The founding fathers didn’t get it “quite right” when they tied the right to vote to land ownership, Ramaswamy said. Similarly, it was wrong to have denied a vote to women and African Americans, he said.
But there’s something to the notion that “you value a country more — you value anything more, including a country — that you don’t just simply inherit, but that you have a stake in building and creating in some way,” he said.
The proposal has almost no chance of enactment. And politically, it is perilous. In separate conversations with POLITICO, staff expressed discomfort with the proposal. He has no polling on how such a proposal might land with voters.
And while Ramaswamy has privately discussed the idea with his team since he announced his presidential bid in February, he had been convinced to hold off, his aides believing the idea would not be received well.
“Most of the team has not been for this,” a campaign adviser who was granted anonymity to discuss internal conversations said.
But after floating at a few recent campaign stops, particularly colleges, the idea of requiring service or civic knowledge for young adults to vote — a version of which Ramaswamy had explored in his two books — he got his best crowd response to date on Sunday, at an event largely attended by Asian Americans in Novi, Mich. Members of the audience, which included a number of immigrants, came up to Ramaswamy afterward to praise the suggestion, which appeared to “seal the deal” for Ramaswamy, according to the campaign adviser.
In an interview, Ramaswamy acknowledged that there had been “vehement objections” from his team. But, he added, “we’re doing it.”
The proposal, if taken seriously, is likely to draw swift criticism from voting rights advocates and Democrats. In the unlikely scenario such a measure was approved — either by Congress or a constitutional convention petitioned by state legislatures — it would disproportionately affect Democrats’ electoral prospects, since Generation Z voters decidedly skew left. Exit polls this fall showed 63 percent of 18 to 24-year-olds voting Democratic.
It would also hearken back to eras of literary poll tests administered in some jurisdictions to prevent certain Black and poor Americans from casting votes. Ramaswamy dismissed the idea that his proposal would discriminate against a certain group of citizens.

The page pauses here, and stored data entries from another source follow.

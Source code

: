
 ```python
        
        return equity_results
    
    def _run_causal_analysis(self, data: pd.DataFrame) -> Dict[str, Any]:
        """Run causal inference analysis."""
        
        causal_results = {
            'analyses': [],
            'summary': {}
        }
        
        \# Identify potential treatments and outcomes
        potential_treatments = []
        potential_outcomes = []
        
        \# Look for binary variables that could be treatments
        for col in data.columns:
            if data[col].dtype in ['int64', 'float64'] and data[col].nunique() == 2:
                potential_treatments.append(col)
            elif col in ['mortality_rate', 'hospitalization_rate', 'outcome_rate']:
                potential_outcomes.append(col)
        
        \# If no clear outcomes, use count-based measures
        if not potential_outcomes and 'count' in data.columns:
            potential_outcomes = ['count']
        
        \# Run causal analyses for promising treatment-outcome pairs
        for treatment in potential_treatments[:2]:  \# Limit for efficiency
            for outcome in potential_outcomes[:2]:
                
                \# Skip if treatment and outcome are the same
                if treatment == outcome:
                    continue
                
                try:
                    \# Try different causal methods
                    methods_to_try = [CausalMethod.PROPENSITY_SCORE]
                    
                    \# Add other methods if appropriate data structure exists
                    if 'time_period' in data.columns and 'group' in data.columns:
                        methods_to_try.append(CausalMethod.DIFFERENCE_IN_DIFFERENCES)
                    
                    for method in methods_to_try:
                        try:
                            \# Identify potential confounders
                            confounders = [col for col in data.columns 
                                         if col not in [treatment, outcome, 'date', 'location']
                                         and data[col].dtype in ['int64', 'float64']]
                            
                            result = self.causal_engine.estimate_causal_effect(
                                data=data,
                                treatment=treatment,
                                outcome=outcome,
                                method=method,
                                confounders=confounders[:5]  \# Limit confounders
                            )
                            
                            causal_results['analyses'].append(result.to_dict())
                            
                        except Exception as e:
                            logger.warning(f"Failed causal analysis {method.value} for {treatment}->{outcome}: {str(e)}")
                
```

“My response to that is, the objective is not to stop people from voting,” he said. “It’s to value voting itself and everybody’s equal and on the same foot at the age of 25 and onward.”
The national voting age was lowered from 21 to 18 with the passage of the 26th Amendment in 1971. After Republicans’ less than stellar performance in last year’s midterm elections, a handful of conservative commentators called for raising the voting age, though the idea failed to gain significant traction.
Despite suggesting they should have to work harder to vote, Ramaswamy has focused on youth engagement. His Thursday night rally scheduled with Iowa Gov. Kim Reynolds in Urbandale is being billed by the Dallas County Republican Party as a “youth rally” in a county where the median age is 35. Earlier in the day, Ramaswamy, a nationally ranked junior tennis player, is scheduled to hit balls with tennis players from Drake University and local high school students. He has made stops at several other colleges on the campaign trail.
His wife, Apoorva, a medical doctor who teaches at Ohio State University, came to the United States from India as a child but took and passed the citizenship exam as a college student.